# TASK PROMPT
How many of the lines below hold the word "Microsoft"? Answer only with the number.

# Stored data
>>>

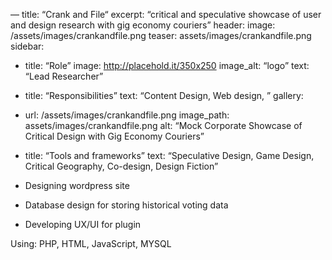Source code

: —
title: “Crank and File“
excerpt: “critical and speculative showcase of user and design research with gig economy couriers”
header:
  image: /assets/images/crankandfile.png
  teaser: assets/images/crankandfile.png
sidebar:
  - title: “Role”
    image: http://placehold.it/350x250
    image_alt: “logo”
    text: “Lead Researcher”
  - title: “Responsibilities”
    text: “Content Design, Web design, ”
gallery:
  - url: /assets/images/crankandfile.png
    image_path: assets/images/crankandfile.png
    alt: “Mock Corporate Showcase of Critical Design with Gig Economy Couriers”
  - title: “Tools and frameworks”
    text: “Speculative Design, Game Design, Critical Geography, Co-design, Design Fiction” 
    

- Designing wordpress site
- Database design for storing historical voting data
- Developing UX/UI for plugin

Using: PHP, HTML, JavaScript, MYSQL


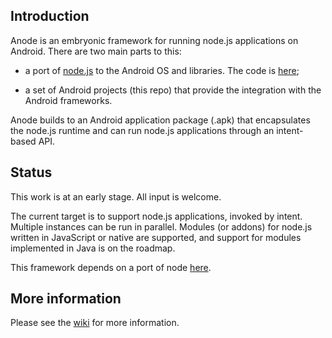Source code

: ## Introduction

Anode is an embryonic framework for running node.js applications on Android. There are two main parts to this:

- a port of [node.js](https://github.com/joyent/node) to the Android OS and libraries. The code is [here](https://github.com/paddybyers/node);

- a set of Android projects (this repo) that provide the integration with the Android frameworks.

Anode builds to an Android application package (.apk) that encapsulates the node.js runtime and can run node.js applications through an intent-based API.

## Status

This work is at an early stage. All input is welcome.

The current target is to support node.js applications, invoked by intent. Multiple instances can be run in parallel. Modules (or addons) for node.js written in JavaScript or native are supported, and support for modules implemented in Java is on the roadmap.

This framework depends on a port of node [here](https://github.com/paddybyers/node).

## More information

Please see the [wiki](https://github.com/paddybyers/anode/wiki/Anode) for more information.
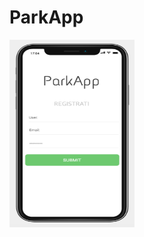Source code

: # ParkApp

<img src="images/Screenshot%202020-01-09%20at%2017.04.45.png" alt="Signup page" width="200" height="300">

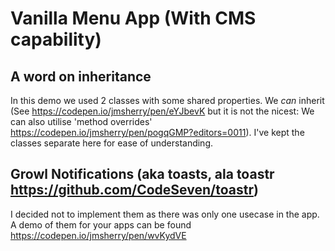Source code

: # Vanilla Menu App (With CMS capability)

## A word on inheritance

In this demo we used 2 classes with some shared properties. We _can_ inherit (See <https://codepen.io/jmsherry/pen/eYJbevK> but it is not the nicest: We can also utilise 'method overrides' <https://codepen.io/jmsherry/pen/pogqGMP?editors=0011>). I've kept the classes separate here for ease of understanding.

## Growl Notifications (aka toasts, ala toastr <https://github.com/CodeSeven/toastr>)

I decided not to implement them as there was only one usecase in the app. A demo of them for your apps can be found <https://codepen.io/jmsherry/pen/wvKydVE>
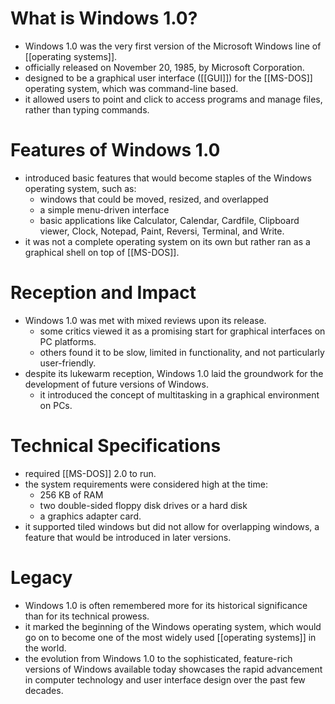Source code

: # What is Windows 1.0?
- Windows 1.0 was the very first version of the Microsoft Windows line of [[operating systems]].
- officially released on November 20, 1985, by Microsoft Corporation.
- designed to be a graphical user interface ([[GUI]]) for the [[MS-DOS]] operating system, which was command-line based.
- it allowed users to point and click to access programs and manage files, rather than typing commands.

# Features of Windows 1.0
- introduced basic features that would become staples of the Windows operating system, such as:
	- windows that could be moved, resized, and overlapped
	- a simple menu-driven interface
	- basic applications like Calculator, Calendar, Cardfile, Clipboard viewer, Clock, Notepad, Paint, Reversi, Terminal, and Write.
- it was not a complete operating system on its own but rather ran as a graphical shell on top of [[MS-DOS]].

# Reception and Impact
- Windows 1.0 was met with mixed reviews upon its release.
	- some critics viewed it as a promising start for graphical interfaces on PC platforms.
	- others found it to be slow, limited in functionality, and not particularly user-friendly.
- despite its lukewarm reception, Windows 1.0 laid the groundwork for the development of future versions of Windows.
	- it introduced the concept of multitasking in a graphical environment on PCs.

# Technical Specifications
- required [[MS-DOS]] 2.0 to run.
- the system requirements were considered high at the time:
	- 256 KB of RAM
	- two double-sided floppy disk drives or a hard disk
	- a graphics adapter card.
- it supported tiled windows but did not allow for overlapping windows, a feature that would be introduced in later versions.

# Legacy
- Windows 1.0 is often remembered more for its historical significance than for its technical prowess.
- it marked the beginning of the Windows operating system, which would go on to become one of the most widely used [[operating systems]] in the world.
- the evolution from Windows 1.0 to the sophisticated, feature-rich versions of Windows available today showcases the rapid advancement in computer technology and user interface design over the past few decades.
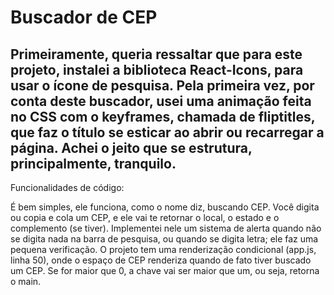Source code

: # Buscador de CEP

Primeiramente, queria ressaltar que para este projeto, instalei a biblioteca React-Icons, para usar o ícone de pesquisa. Pela primeira vez, por conta deste buscador, usei uma animação feita no CSS com o keyframes, chamada de fliptitles, que faz o título se esticar ao abrir ou recarregar a página. Achei o jeito que se estrutura, principalmente, tranquilo.                                                                                              
-----------------------
Funcionalidades de código:

É bem simples, ele funciona, como o nome diz, buscando CEP. Você digita ou copia e cola um CEP, e ele vai te retornar o local, o estado e o complemento (se tiver). Implementei nele um sistema de alerta quando não se digita nada na barra de pesquisa, ou quando se digita letra; ele faz uma pequena verificação. O projeto tem uma renderização condicional (app.js, linha 50), onde o espaço de CEP renderiza quando de fato tiver buscado um CEP. Se for maior que 0, a chave vai ser maior que um, ou seja, retorna o main.
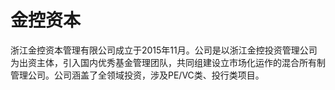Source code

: # 金控资本

浙江金控资本管理有限公司成立于2015年11月。公司是以浙江金控投资管理公司为出资主体，引入国内优秀基金管理团队，共同组建设立市场化运作的混合所有制管理公司。公司涵盖了全领域投资，涉及PE/VC类、投行类项目。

<<<

# RESULT OF THE EXERCISE
2